Given records:

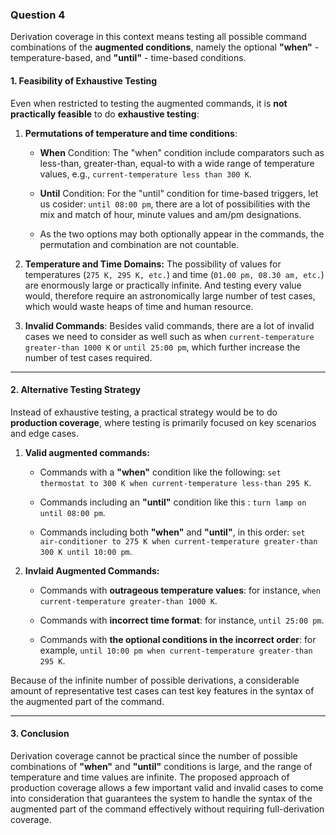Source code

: ### Question 4

Derivation coverage in this context means testing all possible command combinations of the **augmented conditions**, namely the optional **"when"** - temperature-based, and **"until"** - time-based conditions.

#### 1. **Feasibility of Exhaustive Testing**

Even when restricted to testing the augmented commands, it is **not practically feasible** to do **exhaustive testing**:

1. **Permutations of temperature and time conditions**:

    * **When** Condition: The "when" condition include comparators such as less-than, greater-than, equal-to with a wide range of temperature values, e.g., `current-temperature less than 300 K`.

    * **Until** Condition: For the "until" condition for time-based triggers, let us cosider: `until 08:00 pm`, there are a lot of possibilities with the mix and match of hour, minute values and am/pm designations.

    * As the two options may both optionally appear in the commands, the permutation and combination are not countable.

2. **Temperature and Time Domains:** The possibility of values for temperatures (`275 K, 295 K, etc.`) and time (`01.00 pm, 08.30 am, etc.`) are enormously large or practically infinite. And testing every value would, therefore require an astronomically large number of test cases, which would waste heaps of time and human resource.

3. **Invalid Commands**: Besides valid commands, there are a lot of invalid cases we need to consider as well such as when `current-temperature greater-than 1000 K` or `until 25:00 pm`, which further increase the number of test cases required.

---

#### 2. **Alternative Testing Strategy**

Instead of exhaustive testing, a practical strategy would be to do **production coverage**, where testing is primarily focused on key scenarios and edge cases.

1. **Valid augmented commands:**

    * Commands with a **"when"** condition like the following: `set thermostat to 300 K when current-temperature less-than 295 K`.

    * Commands including an **"until"** condition like this : `turn lamp on until 08:00 pm`.

    * Commands including both **"when"** and **"until"**, in this order: `set air-conditioner to 275 K when current-temperature greater-than 300 K until 10:00 pm`.

2. **Invlaid Augmented Commands:**

    * Commands with **outrageous temperature values**: for instance, `when current-temperature greater-than 1000 K`.

    * Commands with **incorrect time format**: for instance, `until 25:00 pm`.

    * Commands with **the optional conditions in the incorrect order**: for example, `until 10:00 pm when current-temperature greater-than 295 K`.

Because of the infinite number of possible derivations, a considerable amount of representative test cases can test key features in the syntax of the augmented part of the command.

---

#### 3. **Conclusion**

Derivation coverage cannot be practical since the number of possible combinations of **"when"** and **"until"** conditions is large, and the range of temperature and time values are infinite. The proposed approach of production coverage allows a few important valid and invalid cases to come into consideration that guarantees the system to handle the syntax of the augmented part of the command effectively without requiring full-derivation coverage.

Task to carry out: The lines you need are those containing "would"; find them in the records and copy them.

Output:
2. **Temperature and Time Domains:** The possibility of values for temperatures (`275 K, 295 K, etc.`) and time (`01.00 pm, 08.30 am, etc.`) are enormously large or practically infinite. And testing every value would, therefore require an astronomically large number of test cases, which would waste heaps of time and human resource.
Instead of exhaustive testing, a practical strategy would be to do **production coverage**, where testing is primarily focused on key scenarios and edge cases.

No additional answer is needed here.